However, indemnification or advancement of expenses may be provided by the Company in specific cases if the Board of Directors determines it to be appropriate. 

  
 6 

 (c) Unauthorized Settlements. Any provision herein to the contrary notwithstanding,
the Company shall not be obligated pursuant to the terms of this Agreement to indemnify Indemnitee under this Agreement for any amounts paid in settlement of a proceeding effected without the Company’s written consent. Neither the Company nor
Indemnitee shall unreasonably withhold consent to any proposed settlement; provided, however, that the Company may in any event decline to consent to (or to otherwise admit or agree to any liability for indemnification hereunder in respect of) any
proposed settlement if the Company is also a party in such proceeding and determines in good faith that such settlement is not in the best interests of the Company and its stockholders. 

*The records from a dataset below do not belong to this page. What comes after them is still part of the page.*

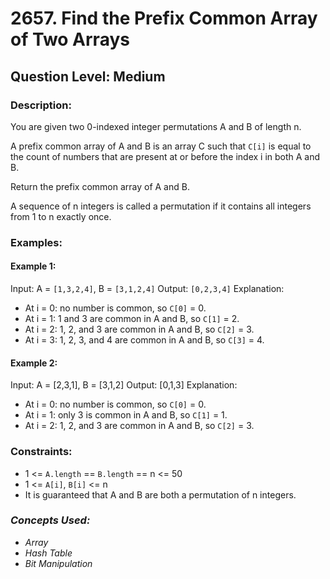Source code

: # 2657. Find the Prefix Common Array of Two Arrays
## Question Level: Medium
### Description:
You are given two 0-indexed integer permutations A and B of length n.

A prefix common array of A and B is an array C such that `C[i]` is equal to the count of numbers that are present at or before the index i in both A and B.

Return the prefix common array of A and B.

A sequence of n integers is called a permutation if it contains all integers from 1 to n exactly once.

### Examples:
#### Example 1:

Input: A = `[1,3,2,4]`, B = `[3,1,2,4]`
Output: `[0,2,3,4]`
Explanation: 
- At i = 0: no number is common, so `C[0]` = 0.
- At i = 1: 1 and 3 are common in A and B, so `C[1]` = 2.
- At i = 2: 1, 2, and 3 are common in A and B, so `C[2]` = 3.
- At i = 3: 1, 2, 3, and 4 are common in A and B, so `C[3]` = 4.
#### Example 2:

Input: A = [2,3,1], B = [3,1,2]
Output: [0,1,3]
Explanation: 
- At i = 0: no number is common, so `C[0]` = 0.
- At i = 1: only 3 is common in A and B, so `C[1]` = 1.
- At i = 2: 1, 2, and 3 are common in A and B, so `C[2]` = 3.

### Constraints:

- 1 <= `A.length` == `B.length` == n <= 50
- 1 <= `A[i]`, `B[i]` <= n
- It is guaranteed that A and B are both a permutation of n integers.

### <i>Concepts Used:
- Array
- Hash Table
- Bit Manipulation </i>
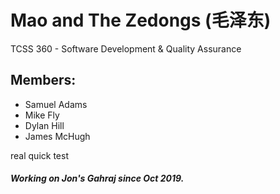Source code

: # Mao and The Zedongs (毛泽东)
TCSS 360 - Software Development & Quality Assurance

## Members:
- Samuel Adams
- Mike Fly
- Dylan Hill
- James McHugh

real quick test

##### Working on Jon's Gahraj since Oct 2019.
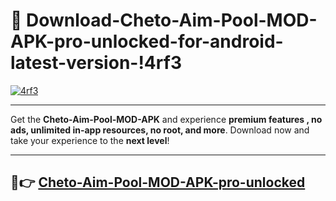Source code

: # 👯 Download-Cheto-Aim-Pool-MOD-APK-pro-unlocked-for-android-latest-version-!4rf3

[![4rf3](https://i.imgur.com/nxixhi8.png)](https://appsnew.pages.dev?q=Cheto+Aim+Pool+MOD+APK&ref=4rf3)

---

Get the **Cheto-Aim-Pool-MOD-APK** and experience **premium features , no ads, unlimited in-app resources, no root, and more**. Download now and take your experience to the **next level**!

---

## 🚀👉 [Cheto-Aim-Pool-MOD-APK-pro-unlocked](https://appsnew.pages.dev?q=Cheto+Aim+Pool+MOD+APK&ref=4rf3)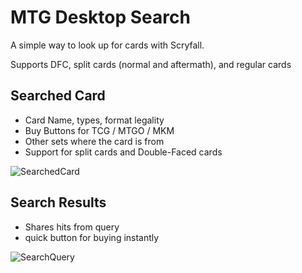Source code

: # MTG Desktop Search

A simple way to look up for cards with Scryfall. 

Supports DFC, split cards (normal and aftermath), and regular cards

## Searched Card
- Card Name, types, format legality
- Buy Buttons for TCG / MTGO / MKM
- Other sets where the card is from
- Support for split cards and Double-Faced cards

![SearchedCard](https://user-images.githubusercontent.com/73682114/187345815-67abf6ce-69fa-44e7-b763-648fbca9916a.png)

## Search Results
- Shares hits from query
- quick button for buying instantly


![SearchQuery](https://user-images.githubusercontent.com/73682114/187345828-24498d0a-098a-46ff-969b-148e4530fc6e.png)
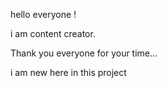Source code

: 
hello everyone !

i am content creator.



Thank you everyone for your time...


i am new here in this project

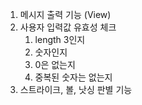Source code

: 1. 메시지 출력 기능 (View)
2. 사용자 입력값 유효성 체크
   1. length 3인지
   2. 숫자인지
   3. 0은 없는지
   4. 중복된 숫자는 없는지
3. 스트라이크, 볼, 낫싱 판별 기능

(d) Securities Act Liabilities. Any provision herein to the contrary notwithstanding, the Company shall not be obligated pursuant to
the terms of this Agreement to indemnify Indemnitee or otherwise act in violation of any undertaking appearing in and required by the rules and regulations promulgated under the Securities Act of 1933, as amended (the “Act”), or in any
registration statement filed with the SEC under the Act. Indemnitee acknowledges that paragraph (h) of Item 512 of Regulation S-K currently generally requires the Company to undertake in connection with
any registration statement filed under the Act to submit the issue of the enforceability of Indemnitee’s rights under this Agreement in connection with any liability under the Act on public policy grounds to a court of appropriate jurisdiction
and to be governed by any final adjudication of such issue. Indemnitee specifically agrees that any such undertaking shall supersede the provisions of this Agreement and to be bound by any such undertaking. 

11. Nonexclusivity; Priority of Payment and Survival of Rights. 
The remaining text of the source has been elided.